So lately, I haven’t been setting any goals for that month. If I get writing work done, it’s a great bonus, but it’s not expected. That takes the pressure off, and allows me to refuel and relax, without the guilt of not achieving more. 

2) Forget about the End Goal. 

This may seem counter-intuitive, because if you want to make progress, you ought to know where you want to go, right? But there’s a catch: just having a goal, doesn’t mean it’s attainable. I came across this idea when reading Atomic Habits by James Clear, and it blew my mind, because–ultimately–it’s true: 

“Goal setting suffers from a serious case of survivorship bias. We concentrate on the people who end up winning—the survivors—and mistakenly assume that ambitious goals led to their success while overlooking all of the people who had the same objective but didn’t succeed.

Every Olympian wants to win a gold medal. Every candidate wants to get the job. And if successful and unsuccessful people share the same goals, then the goal cannot be what differentiates the winners from the losers.”

–James Clear, Atomic Habits, p.25

You can set any goal you like, but that doesn’t guarantee success. So what does? Here’s where I do a slight bait-and-switch: setting attainable goals is more about establishing trustworthy, dependable habits. I just tend to call my daily habits my daily “goals.”

Creating healthy, productive habits lays the groundwork for achieving your aspirational goals. Focusing on small habits that can be improved upon as they become easier is a great way to make sustainable progress. 

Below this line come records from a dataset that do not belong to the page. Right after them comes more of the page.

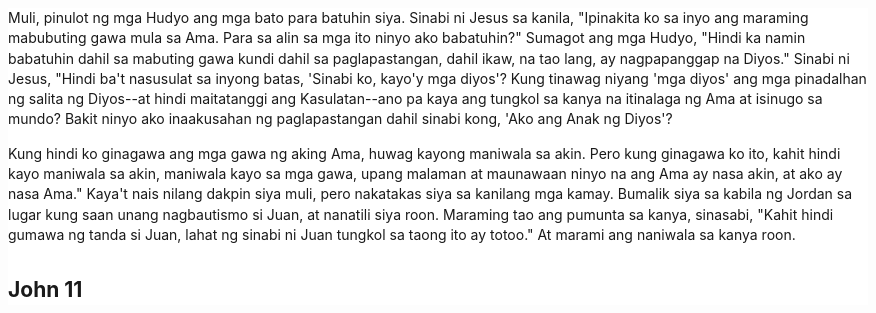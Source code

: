

Muli, pinulot ng mga Hudyo ang mga bato para batuhin siya. Sinabi ni Jesus sa kanila, "Ipinakita ko sa inyo ang maraming mabubuting gawa mula sa Ama. Para sa alin sa mga ito ninyo ako babatuhin?" Sumagot ang mga Hudyo, "Hindi ka namin babatuhin dahil sa mabuting gawa kundi dahil sa paglapastangan, dahil ikaw, na tao lang, ay nagpapanggap na Diyos." Sinabi ni Jesus, "Hindi ba't nasusulat sa inyong batas, 'Sinabi ko, kayo'y mga diyos'? Kung tinawag niyang 'mga diyos' ang mga pinadalhan ng salita ng Diyos--at hindi maitatanggi ang Kasulatan--ano pa kaya ang tungkol sa kanya na itinalaga ng Ama at isinugo sa mundo? Bakit ninyo ako inaakusahan ng paglapastangan dahil sinabi kong, 'Ako ang Anak ng Diyos'?



Kung hindi ko ginagawa ang mga gawa ng aking Ama, huwag kayong maniwala sa akin. Pero kung ginagawa ko ito, kahit hindi kayo maniwala sa akin, maniwala kayo sa mga gawa, upang malaman at maunawaan ninyo na ang Ama ay nasa akin, at ako ay nasa Ama." Kaya't nais nilang dakpin siya muli, pero nakatakas siya sa kanilang mga kamay. Bumalik siya sa kabila ng Jordan sa lugar kung saan unang nagbautismo si Juan, at nanatili siya roon. Maraming tao ang pumunta sa kanya, sinasabi, "Kahit hindi gumawa ng tanda si Juan, lahat ng sinabi ni Juan tungkol sa taong ito ay totoo." At marami ang naniwala sa kanya roon.

## John 11
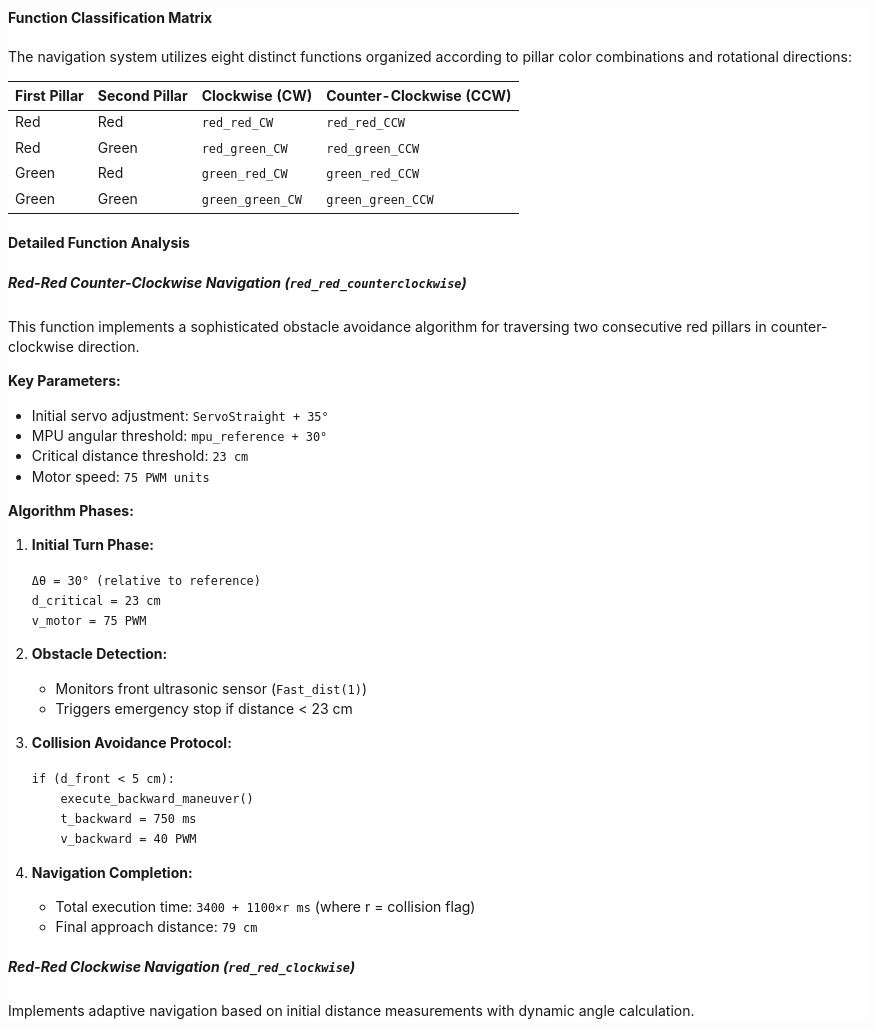 #### Function Classification Matrix

The navigation system utilizes eight distinct functions organized according to pillar color combinations and rotational directions:

| First Pillar | Second Pillar | Clockwise (CW) | Counter-Clockwise (CCW) |
|-------------|---------------|----------------|-------------------------|
| Red         | Red           | `red_red_CW`   | `red_red_CCW`          |
| Red         | Green         | `red_green_CW` | `red_green_CCW`        |
| Green       | Red           | `green_red_CW` | `green_red_CCW`        |
| Green       | Green         | `green_green_CW` | `green_green_CCW`    |

#### Detailed Function Analysis

##### Red-Red Counter-Clockwise Navigation (`red_red_counterclockwise`)

This function implements a sophisticated obstacle avoidance algorithm for traversing two consecutive red pillars in counter-clockwise direction.

**Key Parameters:**
- Initial servo adjustment: `ServoStraight + 35°`
- MPU angular threshold: `mpu_reference + 30°`
- Critical distance threshold: `23 cm`
- Motor speed: `75 PWM units`

**Algorithm Phases:**

1. **Initial Turn Phase:**
   ```
   Δθ = 30° (relative to reference)
   d_critical = 23 cm
   v_motor = 75 PWM
   ```

2. **Obstacle Detection:**
   - Monitors front ultrasonic sensor (`Fast_dist(1)`)
   - Triggers emergency stop if distance < 23 cm

3. **Collision Avoidance Protocol:**
   ```
   if (d_front < 5 cm):
       execute_backward_maneuver()
       t_backward = 750 ms
       v_backward = 40 PWM
   ```

4. **Navigation Completion:**
   - Total execution time: `3400 + 1100×r ms` (where r = collision flag)
   - Final approach distance: `79 cm`

##### Red-Red Clockwise Navigation (`red_red_clockwise`)

Implements adaptive navigation based on initial distance measurements with dynamic angle calculation.
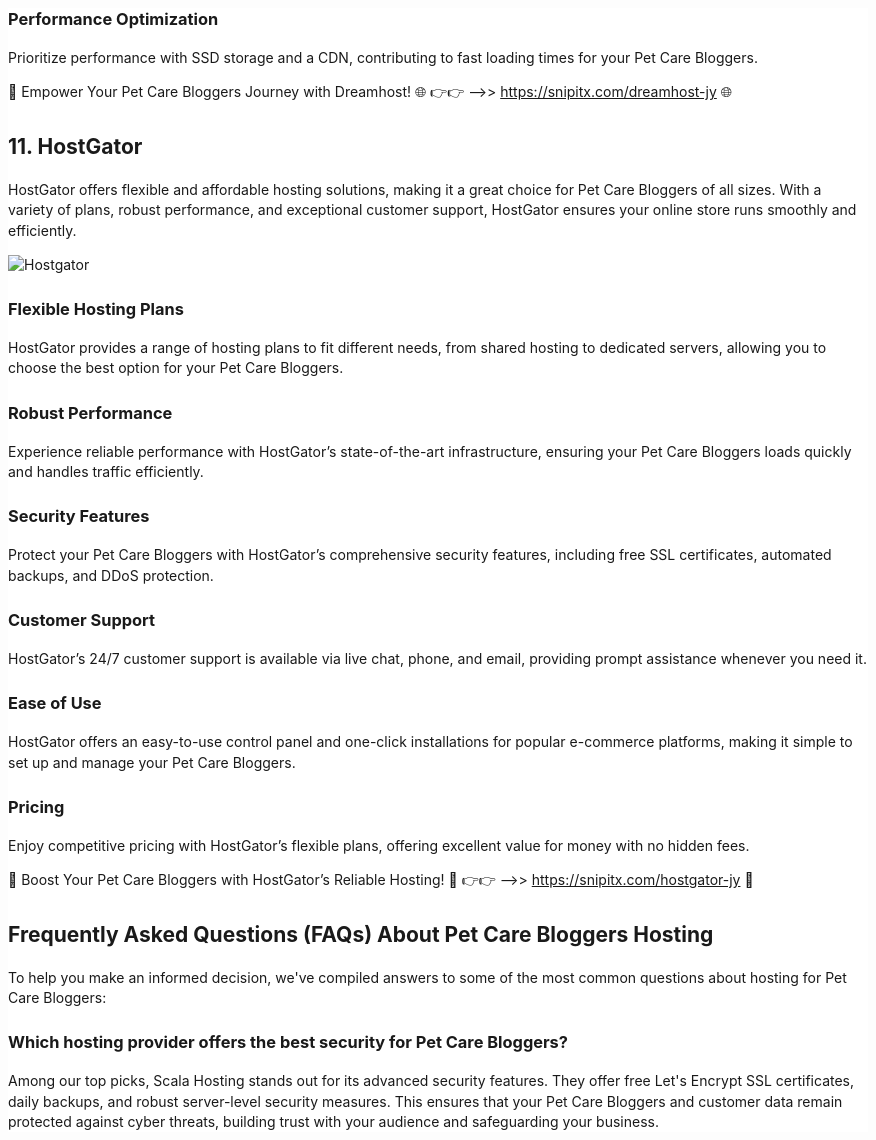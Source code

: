 ### Performance Optimization
Prioritize performance with SSD storage and a CDN, contributing to fast loading times for your Pet Care Bloggers.

🚀 Empower Your Pet Care Bloggers Journey with Dreamhost! 🌐
👉👉 -->> https://snipitx.com/dreamhost-jy 🌐

## 11. HostGator

HostGator offers flexible and affordable hosting solutions, making it a great choice for Pet Care Bloggers of all sizes. With a variety of plans, robust performance, and exceptional customer support, HostGator ensures your online store runs smoothly and efficiently.

![Hostgator](https://i.imgur.com/SNC0dSu.jpeg "Hostgator Hosting")

### Flexible Hosting Plans
HostGator provides a range of hosting plans to fit different needs, from shared hosting to dedicated servers, allowing you to choose the best option for your Pet Care Bloggers.

### Robust Performance
Experience reliable performance with HostGator’s state-of-the-art infrastructure, ensuring your Pet Care Bloggers loads quickly and handles traffic efficiently.

### Security Features
Protect your Pet Care Bloggers with HostGator’s comprehensive security features, including free SSL certificates, automated backups, and DDoS protection.

### Customer Support
HostGator’s 24/7 customer support is available via live chat, phone, and email, providing prompt assistance whenever you need it.

### Ease of Use
HostGator offers an easy-to-use control panel and one-click installations for popular e-commerce platforms, making it simple to set up and manage your Pet Care Bloggers.

### Pricing
Enjoy competitive pricing with HostGator’s flexible plans, offering excellent value for money with no hidden fees.

🌟 Boost Your Pet Care Bloggers with HostGator’s Reliable Hosting! 🚀
👉👉 -->> https://snipitx.com/hostgator-jy 🚀

## Frequently Asked Questions (FAQs) About Pet Care Bloggers Hosting

To help you make an informed decision, we've compiled answers to some of the most common questions about hosting for Pet Care Bloggers:

### Which hosting provider offers the best security for Pet Care Bloggers? 
Among our top picks, Scala Hosting stands out for its advanced security features. They offer free Let's Encrypt SSL certificates, daily backups, and robust server-level security measures. This ensures that your Pet Care Bloggers and customer data remain protected against cyber threats, building trust with your audience and safeguarding your business.
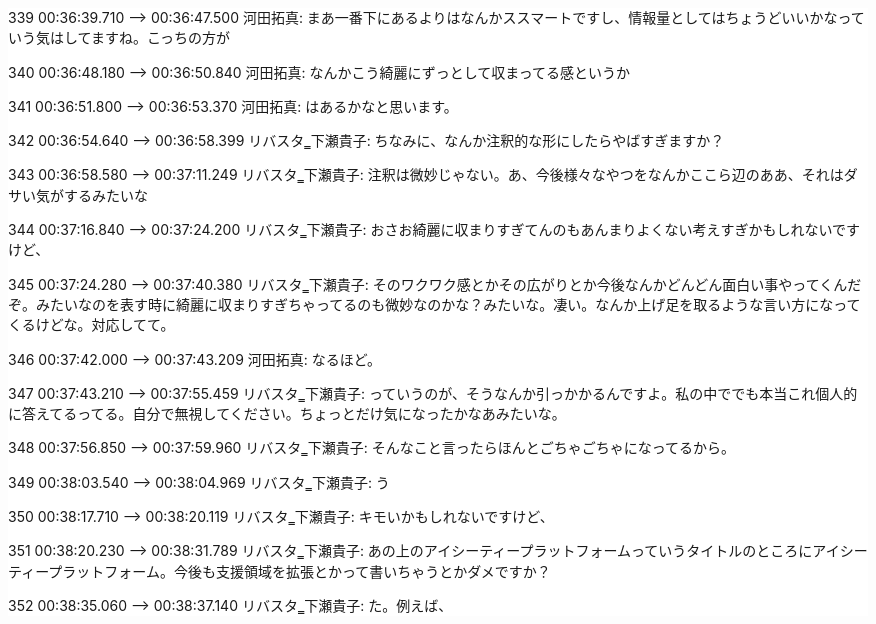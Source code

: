 339
00:36:39.710 --> 00:36:47.500
河田拓真: まあ一番下にあるよりはなんかススマートですし、情報量としてはちょうどいいかなっていう気はしてますね。こっちの方が

340
00:36:48.180 --> 00:36:50.840
河田拓真: なんかこう綺麗にずっとして収まってる感というか

341
00:36:51.800 --> 00:36:53.370
河田拓真: はあるかなと思います。

342
00:36:54.640 --> 00:36:58.399
リバスタ‗下瀬貴子: ちなみに、なんか注釈的な形にしたらやばすぎますか？

343
00:36:58.580 --> 00:37:11.249
リバスタ‗下瀬貴子: 注釈は微妙じゃない。あ、今後様々なやつをなんかここら辺のああ、それはダサい気がするみたいな

344
00:37:16.840 --> 00:37:24.200
リバスタ‗下瀬貴子: おさお綺麗に収まりすぎてんのもあんまりよくない考えすぎかもしれないですけど、

345
00:37:24.280 --> 00:37:40.380
リバスタ‗下瀬貴子: そのワクワク感とかその広がりとか今後なんかどんどん面白い事やってくんだぞ。みたいなのを表す時に綺麗に収まりすぎちゃってるのも微妙なのかな？みたいな。凄い。なんか上げ足を取るような言い方になってくるけどな。対応してて。

346
00:37:42.000 --> 00:37:43.209
河田拓真: なるほど。

347
00:37:43.210 --> 00:37:55.459
リバスタ‗下瀬貴子: っていうのが、そうなんか引っかかるんですよ。私の中ででも本当これ個人的に答えてるってる。自分で無視してください。ちょっとだけ気になったかなあみたいな。

348
00:37:56.850 --> 00:37:59.960
リバスタ‗下瀬貴子: そんなこと言ったらほんとごちゃごちゃになってるから。

349
00:38:03.540 --> 00:38:04.969
リバスタ‗下瀬貴子: う

350
00:38:17.710 --> 00:38:20.119
リバスタ‗下瀬貴子: キモいかもしれないですけど、

351
00:38:20.230 --> 00:38:31.789
リバスタ‗下瀬貴子: あの上のアイシーティープラットフォームっていうタイトルのところにアイシーティープラットフォーム。今後も支援領域を拡張とかって書いちゃうとかダメですか？

352
00:38:35.060 --> 00:38:37.140
リバスタ‗下瀬貴子: た。例えば、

3) Set stupidly small goals. 

One of the ideas behind habit formation in Atomic Habits is “make it easy”: 

“Every action requires a certain amount of energy. The more energy required, the less likely it is to occur. If your goal is to do a hundred pushups per day, that’s a lot of energy! In the beginning, when you’re motivated and excited, you can muster the strength to get started. But after a few days, such a massive effort feels exhausting. Meanwhile, sticking to the habit of doing one push-up per day requires almost no energy to get started. And the less energy a habit requires, the more likely it is to occur.”  

–James Clear, Atomic Habits, p. 152

Achieving smaller goals on a regular basis will be better for your mental health and more motivating than only occasionally achieving one incredibly difficult goal amidst a pile of failures. 

As a personal example: take the week right after school starts, which I routinely see as this huge opportunity to double down and get all the writing done that I didn’t get a chance to work on over the summer vacation. (HAHAHAHA—yeah, no.) Setting smaller goals for those periods makes it more likely that I’ll actually get something done because I won’t be so overwhelmed that I avoid the work altogether, and there’s always a chance I’ll get more done than my goal, which will just feel fantastic.

I did this after Goldbug was born, during those sleep-deprived days of early new babyhood, and it was a lifesaver. I was often too tired to write more than 100 words, but even then, 100 words was doable. So I never felt like time was slipping past, and I never felt like I was falling behind, and I maintained a vital habit of writing regularly. 

If you set a goal for writing 1000 words every day, but you can only hit 200-300 regularly, you’re going to feel like crap. If you set a goal of 100 words a day, to get back up to speed, then hitting 200-300 words will feel much nicer. And that will give you a hit of confidence, rather than a stab of guilt. 

4) Focus your goals on things you control. 

I don’t remember where I encountered this advice, but it was an SF author talking about her yearly goals. Her main point was this: there are a lot of things you can’t control. You can’t control whether you sell a story or not. You can’t control whether you get an agent or not. You can’t control if you get a book contract by the time you’re 35. It’s silly to set those as goals, because achieving those goals lies completely in other peoples’ hands. A magazine editor decides if you sell that story; the agent decides if they want to represent you; a publisher decides if they want to publish your book. 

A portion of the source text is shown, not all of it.